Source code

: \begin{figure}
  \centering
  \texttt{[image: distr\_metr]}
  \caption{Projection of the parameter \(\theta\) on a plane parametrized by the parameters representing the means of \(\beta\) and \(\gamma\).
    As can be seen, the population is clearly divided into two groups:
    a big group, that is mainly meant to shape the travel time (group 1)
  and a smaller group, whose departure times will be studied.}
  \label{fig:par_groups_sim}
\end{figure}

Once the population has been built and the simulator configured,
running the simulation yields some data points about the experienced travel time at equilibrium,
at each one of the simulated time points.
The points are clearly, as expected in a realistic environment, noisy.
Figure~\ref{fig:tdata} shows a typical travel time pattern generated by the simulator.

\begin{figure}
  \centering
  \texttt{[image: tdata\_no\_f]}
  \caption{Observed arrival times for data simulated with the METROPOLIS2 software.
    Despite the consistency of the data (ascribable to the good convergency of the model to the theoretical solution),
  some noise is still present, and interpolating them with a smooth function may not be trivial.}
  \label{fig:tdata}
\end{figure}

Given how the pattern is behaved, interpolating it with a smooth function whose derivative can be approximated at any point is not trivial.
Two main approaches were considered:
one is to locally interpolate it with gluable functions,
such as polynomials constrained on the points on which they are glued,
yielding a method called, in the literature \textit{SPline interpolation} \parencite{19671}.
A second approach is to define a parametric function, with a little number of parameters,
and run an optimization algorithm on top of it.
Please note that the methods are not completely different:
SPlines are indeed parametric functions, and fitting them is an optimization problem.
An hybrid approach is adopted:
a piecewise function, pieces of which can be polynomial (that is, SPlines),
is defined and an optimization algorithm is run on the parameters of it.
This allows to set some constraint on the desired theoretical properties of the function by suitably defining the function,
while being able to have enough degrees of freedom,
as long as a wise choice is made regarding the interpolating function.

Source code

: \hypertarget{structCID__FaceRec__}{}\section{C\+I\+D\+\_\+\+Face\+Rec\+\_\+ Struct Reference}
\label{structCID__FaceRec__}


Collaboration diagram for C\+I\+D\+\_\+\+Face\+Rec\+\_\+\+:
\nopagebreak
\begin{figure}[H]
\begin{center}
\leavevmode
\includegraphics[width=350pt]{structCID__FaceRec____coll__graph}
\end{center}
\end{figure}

**ABOUT THIS EXERCISE:**
What you should produce is an exact restatement of all the material.

**TASK RESULT:**
Source code

: \begin{figure}
  \centering
  \texttt{[image: distr\_metr]}
  \caption{Projection of the parameter \(\theta\) on a plane parametrized by the parameters representing the means of \(\beta\) and \(\gamma\).
    As can be seen, the population is clearly divided into two groups:
    a big group, that is mainly meant to shape the travel time (group 1)
  and a smaller group, whose departure times will be studied.}
  \label{fig:par_groups_sim}
\end{figure}

Once the population has been built and the simulator configured,
running the simulation yields some data points about the experienced travel time at equilibrium,
at each one of the simulated time points.
The points are clearly, as expected in a realistic environment, noisy.
Figure~\ref{fig:tdata} shows a typical travel time pattern generated by the simulator.

\begin{figure}
  \centering
  \texttt{[image: tdata\_no\_f]}
  \caption{Observed arrival times for data simulated with the METROPOLIS2 software.
    Despite the consistency of the data (ascribable to the good convergency of the model to the theoretical solution),
  some noise is still present, and interpolating them with a smooth function may not be trivial.}
  \label{fig:tdata}
\end{figure}

Given how the pattern is behaved, interpolating it with a smooth function whose derivative can be approximated at any point is not trivial.
Two main approaches were considered:
one is to locally interpolate it with gluable functions,
such as polynomials constrained on the points on which they are glued,
yielding a method called, in the literature \textit{SPline interpolation} \parencite{19671}.
A second approach is to define a parametric function, with a little number of parameters,
and run an optimization algorithm on top of it.
Please note that the methods are not completely different:
SPlines are indeed parametric functions, and fitting them is an optimization problem.
An hybrid approach is adopted:
a piecewise function, pieces of which can be polynomial (that is, SPlines),
is defined and an optimization algorithm is run on the parameters of it.
This allows to set some constraint on the desired theoretical properties of the function by suitably defining the function,
while being able to have enough degrees of freedom,
as long as a wise choice is made regarding the interpolating function.

Source code

: \hypertarget{structCID__FaceRec__}{}\section{C\+I\+D\+\_\+\+Face\+Rec\+\_\+ Struct Reference}
\label{structCID__FaceRec__}


Collaboration diagram for C\+I\+D\+\_\+\+Face\+Rec\+\_\+\+:
\nopagebreak
\begin{figure}[H]
\begin{center}
\leavevmode
\includegraphics[width=350pt]{structCID__FaceRec____coll__graph}
\end{center}
\end{figure}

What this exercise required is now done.